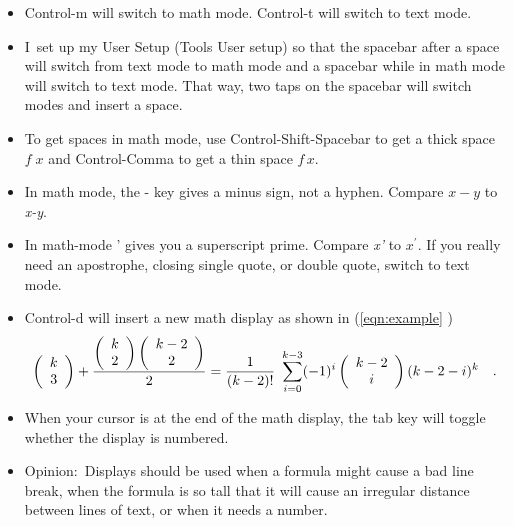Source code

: \begin{itemize}
\item Control-m will switch to math mode. Control-t will switch to text mode.

\item I\ set up my User Setup (Tools \TEXTsymbol{>}\TEXTsymbol{>} User
setup) so that the spacebar after a space will switch from text mode to math
mode and a spacebar while in math mode will switch to text mode. That way,
two taps on the spacebar will switch modes and insert a space.

\item To get spaces in math mode, use Control-Shift-Spacebar to get a thick
space $f\;x$ and Control-Comma to get a thin space $f\,x$.

\item In math mode, the - key gives a minus sign, not a hyphen. Compare $x-y$
to \textit{x-y}.

\item In math-mode ' gives you a superscript prime. Compare \textit{x'} to $%
x^{\prime }$. If you really need an apostrophe, closing single quote, or
double quote, switch to text mode.

\item Control-d will insert a new math display as shown in (\ref{eqn:example}%
) 
\begin{equation}
\left( 
\begin{array}{c}
k \\ 
3%
\end{array}%
\right) +\frac{\left( 
\begin{array}{c}
k \\ 
2%
\end{array}%
\right) \left( 
\begin{array}{c}
k-2 \\ 
2%
\end{array}%
\right) }{2}=\frac{1}{(k-2)!}\ \sum_{i=0}^{k-3}(-1)^{i}\left( 
\begin{array}{c}
k-2 \\ 
i%
\end{array}%
\right) (k-2-i)^{k}\text{\quad .}  \label{eqn:example}
\end{equation}

\item When your cursor is at the end of the math display, the tab key will
toggle whether the display is numbered.

\item Opinion:\ Displays should be used when a formula might cause a bad
line break, when the formula is so tall that it will cause an irregular
distance between lines of text, or when it needs a number.


\end{itemize}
======
Return every entry of the data above verbatim, with no images included.

→ Answer space:
Source code

: \begin{itemize}
\item Control-m will switch to math mode. Control-t will switch to text mode.

\item I\ set up my User Setup (Tools \TEXTsymbol{>}\TEXTsymbol{>} User
setup) so that the spacebar after a space will switch from text mode to math
mode and a spacebar while in math mode will switch to text mode. That way,
two taps on the spacebar will switch modes and insert a space.

\item To get spaces in math mode, use Control-Shift-Spacebar to get a thick
space $f\;x$ and Control-Comma to get a thin space $f\,x$.

\item In math mode, the - key gives a minus sign, not a hyphen. Compare $x-y$
to \textit{x-y}.

\item In math-mode ' gives you a superscript prime. Compare \textit{x'} to $%
x^{\prime }$. If you really need an apostrophe, closing single quote, or
double quote, switch to text mode.

\item Control-d will insert a new math display as shown in (\ref{eqn:example}%
) 
\begin{equation}
\left( 
\begin{array}{c}
k \\ 
3%
\end{array}%
\right) +\frac{\left( 
\begin{array}{c}
k \\ 
2%
\end{array}%
\right) \left( 
\begin{array}{c}
k-2 \\ 
2%
\end{array}%
\right) }{2}=\frac{1}{(k-2)!}\ \sum_{i=0}^{k-3}(-1)^{i}\left( 
\begin{array}{c}
k-2 \\ 
i%
\end{array}%
\right) (k-2-i)^{k}\text{\quad .}  \label{eqn:example}
\end{equation}

\item When your cursor is at the end of the math display, the tab key will
toggle whether the display is numbered.

\item Opinion:\ Displays should be used when a formula might cause a bad
line break, when the formula is so tall that it will cause an irregular
distance between lines of text, or when it needs a number.


\end{itemize}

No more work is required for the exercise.